Single by Rihanna featuring Drake

from the album Loud
- Released: October 25, 2010
- Recorded: 2010
- Studio: Roc the Mic Studios (New York City), Westlake Recording Studios (Los Angeles); The Hit Factory (Miami)
- Genre: Electro-R&B
- Length: 4:23
- Label: Def Jam; SRP;
- Songwriters: Mikkel S. Eriksen; Tor Erik Hermansen; Esther Dean; Traci Hale; Aubrey Graham;
- Producers: Stargate; Kuk Harrell;

Rihanna singles chronology
| "Only Girl (In the World)" (2010) | "What's My Name?" (2010) | "Who's That Chick?" (2010) |

Drake singles chronology
| "What Up" (2010) | "What's My Name?" (2010) | "Fall for Your Type" (2010) |

Music video
- "What's My Name?" on YouTube

= What's My Name? (Rihanna song) =

2010 song by Rihanna featuring Drake

"What's My Name?" is a song recorded by Barbadian singer Rihanna, for her fifth studio album Loud (2010).

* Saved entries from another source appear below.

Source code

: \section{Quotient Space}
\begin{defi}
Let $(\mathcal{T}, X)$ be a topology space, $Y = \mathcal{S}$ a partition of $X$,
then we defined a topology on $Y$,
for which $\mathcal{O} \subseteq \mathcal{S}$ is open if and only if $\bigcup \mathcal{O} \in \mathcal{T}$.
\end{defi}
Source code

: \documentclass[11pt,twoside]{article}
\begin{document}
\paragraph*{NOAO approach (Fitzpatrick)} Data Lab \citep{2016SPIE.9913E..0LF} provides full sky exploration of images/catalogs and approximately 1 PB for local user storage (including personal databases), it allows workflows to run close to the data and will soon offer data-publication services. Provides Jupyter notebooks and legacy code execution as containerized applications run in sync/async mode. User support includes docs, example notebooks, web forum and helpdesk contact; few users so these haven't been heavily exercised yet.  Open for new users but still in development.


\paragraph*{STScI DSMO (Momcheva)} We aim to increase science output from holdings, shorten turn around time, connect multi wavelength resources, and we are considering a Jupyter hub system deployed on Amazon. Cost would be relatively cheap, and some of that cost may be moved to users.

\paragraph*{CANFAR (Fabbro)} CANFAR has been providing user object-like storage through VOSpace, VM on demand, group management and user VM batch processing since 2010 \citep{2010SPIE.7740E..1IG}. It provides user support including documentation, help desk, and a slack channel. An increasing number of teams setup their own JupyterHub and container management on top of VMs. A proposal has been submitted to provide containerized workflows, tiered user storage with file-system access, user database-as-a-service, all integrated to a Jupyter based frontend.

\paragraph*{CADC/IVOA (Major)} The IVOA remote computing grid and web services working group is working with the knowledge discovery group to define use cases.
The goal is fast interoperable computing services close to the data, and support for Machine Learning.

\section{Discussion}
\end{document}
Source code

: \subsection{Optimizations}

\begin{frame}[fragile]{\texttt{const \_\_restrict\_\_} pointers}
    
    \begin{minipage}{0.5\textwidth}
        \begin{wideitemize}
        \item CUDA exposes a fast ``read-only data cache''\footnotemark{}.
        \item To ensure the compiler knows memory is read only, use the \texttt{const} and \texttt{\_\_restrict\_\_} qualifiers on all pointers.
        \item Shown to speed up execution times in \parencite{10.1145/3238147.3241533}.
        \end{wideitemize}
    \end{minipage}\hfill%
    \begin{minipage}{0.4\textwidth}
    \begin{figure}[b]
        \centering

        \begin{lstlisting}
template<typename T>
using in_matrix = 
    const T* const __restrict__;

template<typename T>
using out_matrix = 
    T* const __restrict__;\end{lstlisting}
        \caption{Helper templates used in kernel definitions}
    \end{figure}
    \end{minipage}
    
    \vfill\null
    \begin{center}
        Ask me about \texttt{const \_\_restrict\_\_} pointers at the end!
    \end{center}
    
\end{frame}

Featuring guest vocals from Canadian rapper Drake, the song was released as the second single from Loud on October 25, 2010, through Def Jam Recordings and in Germany on January 21, 2011, as a single through Universal Music Group. The dancehall-infused electro-R&B song was produced by the Norwegian production duo Stargate, and was written by the duo along with Ester Dean, Traci Hale, and Drake. Lyrically, it incorporates themes of romance and sex. The song was well received by music critics, who were complimentary towards its production, lyrical content and Rihanna's vocal performance. Drake's contribution was also praised, though a few suggested his rapping was typical or that his presence wasn't necessary.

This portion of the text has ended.